Anti-β-crystallin antibodies (mouse) or sera from humans with age-related cataract are cytotoxic for lens epithelial cells in culture

Nobuhiro Ibaraki; Li Ren Lin; Loan Dang; Venkat N. Reddy; Dhirendra P. Singh; Toshiharu Sueno; Leo T. Chylack; Toshimichi Shinohara

doi:10.1006/exer.1996.0203

Anti-β-crystallin antibodies (mouse) or sera from humans with age-related cataract are cytotoxic for lens epithelial cells in culture

Nobuhiro Ibaraki, Li Ren Lin, Loan Dang, Venkat N. Reddy, Dhirendra P. Singh, Toshiharu Sueno, Leo T. Chylack, Toshimichi Shinohara

Research output: Contribution to journal › Article › peer-review

26 Scopus citations

Abstract

Circulating autoantibodies against lens antigens are prevalent in patients with age-related cataract (ARC), but their pathogenic significance is unknown.

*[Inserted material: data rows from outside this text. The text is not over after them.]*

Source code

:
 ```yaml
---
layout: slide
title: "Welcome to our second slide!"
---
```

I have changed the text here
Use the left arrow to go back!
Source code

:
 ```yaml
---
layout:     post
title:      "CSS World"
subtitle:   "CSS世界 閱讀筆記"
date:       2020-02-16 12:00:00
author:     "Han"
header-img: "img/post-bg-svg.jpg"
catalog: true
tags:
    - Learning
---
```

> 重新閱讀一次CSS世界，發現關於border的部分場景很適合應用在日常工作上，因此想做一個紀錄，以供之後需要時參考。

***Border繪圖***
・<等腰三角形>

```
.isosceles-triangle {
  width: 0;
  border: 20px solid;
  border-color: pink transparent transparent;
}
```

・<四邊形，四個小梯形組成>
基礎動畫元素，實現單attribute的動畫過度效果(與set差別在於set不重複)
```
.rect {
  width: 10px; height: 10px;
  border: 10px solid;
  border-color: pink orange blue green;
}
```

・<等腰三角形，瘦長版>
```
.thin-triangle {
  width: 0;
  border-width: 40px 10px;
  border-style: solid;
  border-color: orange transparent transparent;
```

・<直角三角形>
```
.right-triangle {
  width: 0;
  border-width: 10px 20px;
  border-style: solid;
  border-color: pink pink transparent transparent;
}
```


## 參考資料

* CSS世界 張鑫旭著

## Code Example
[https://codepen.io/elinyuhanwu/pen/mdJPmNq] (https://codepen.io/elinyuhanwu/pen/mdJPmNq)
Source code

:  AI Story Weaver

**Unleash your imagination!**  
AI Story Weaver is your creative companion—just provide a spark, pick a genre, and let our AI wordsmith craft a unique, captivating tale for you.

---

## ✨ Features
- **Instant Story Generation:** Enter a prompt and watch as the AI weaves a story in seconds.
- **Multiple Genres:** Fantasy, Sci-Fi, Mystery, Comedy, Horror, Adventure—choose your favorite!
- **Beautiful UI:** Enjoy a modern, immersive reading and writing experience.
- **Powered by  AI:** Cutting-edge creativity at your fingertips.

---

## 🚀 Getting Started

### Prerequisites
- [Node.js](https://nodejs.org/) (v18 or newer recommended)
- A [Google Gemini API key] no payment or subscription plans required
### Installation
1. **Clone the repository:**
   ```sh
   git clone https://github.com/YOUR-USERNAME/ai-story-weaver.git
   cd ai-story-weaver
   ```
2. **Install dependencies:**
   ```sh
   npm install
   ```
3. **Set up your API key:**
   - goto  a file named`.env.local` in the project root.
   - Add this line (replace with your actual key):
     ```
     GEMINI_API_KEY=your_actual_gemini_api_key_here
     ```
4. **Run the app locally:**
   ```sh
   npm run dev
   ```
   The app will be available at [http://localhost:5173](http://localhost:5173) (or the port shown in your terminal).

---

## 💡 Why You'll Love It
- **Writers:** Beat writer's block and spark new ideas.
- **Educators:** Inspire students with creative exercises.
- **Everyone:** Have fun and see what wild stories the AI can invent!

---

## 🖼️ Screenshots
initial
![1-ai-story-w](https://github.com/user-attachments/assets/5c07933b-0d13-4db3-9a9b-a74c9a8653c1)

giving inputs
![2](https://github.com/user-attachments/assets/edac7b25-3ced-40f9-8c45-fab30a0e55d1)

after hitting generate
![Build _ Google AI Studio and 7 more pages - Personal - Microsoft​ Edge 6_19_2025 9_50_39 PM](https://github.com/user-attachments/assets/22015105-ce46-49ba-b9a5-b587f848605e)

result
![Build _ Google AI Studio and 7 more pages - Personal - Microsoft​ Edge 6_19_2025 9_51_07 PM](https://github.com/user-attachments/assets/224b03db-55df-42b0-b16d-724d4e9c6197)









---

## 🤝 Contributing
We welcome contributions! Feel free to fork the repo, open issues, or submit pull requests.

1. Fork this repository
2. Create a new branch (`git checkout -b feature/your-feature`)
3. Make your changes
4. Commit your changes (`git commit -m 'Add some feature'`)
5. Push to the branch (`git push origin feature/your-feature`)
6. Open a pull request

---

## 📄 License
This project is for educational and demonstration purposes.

We hypothesized that these autoantibodies are cytotoxic for lens epithelial cells (LECs). To test this hypothesis, we incubated LECs with mouse polyclonal or monoclonal antibodies against β-crystallin (anti-β) in the presence or absence of guinea pig complement. We found that anti-β in the presence of the complement bound to and killed mouse LECs (MLECs) and human LECs (HLECs). Sera obtained from patients with ARC also were cytotoxic to both HLECs and MLECs in culture. Heat-inactivated human sera were not cytotoxic to LECs in the absence of the complement, but were cytotoxic to both HLECs and MLECs in the presence of additional complement. These results support the hypothesis that autoantibodies against lens antigens are cytotoxic to LECs, and that cell death may involve complement-mediated pathways.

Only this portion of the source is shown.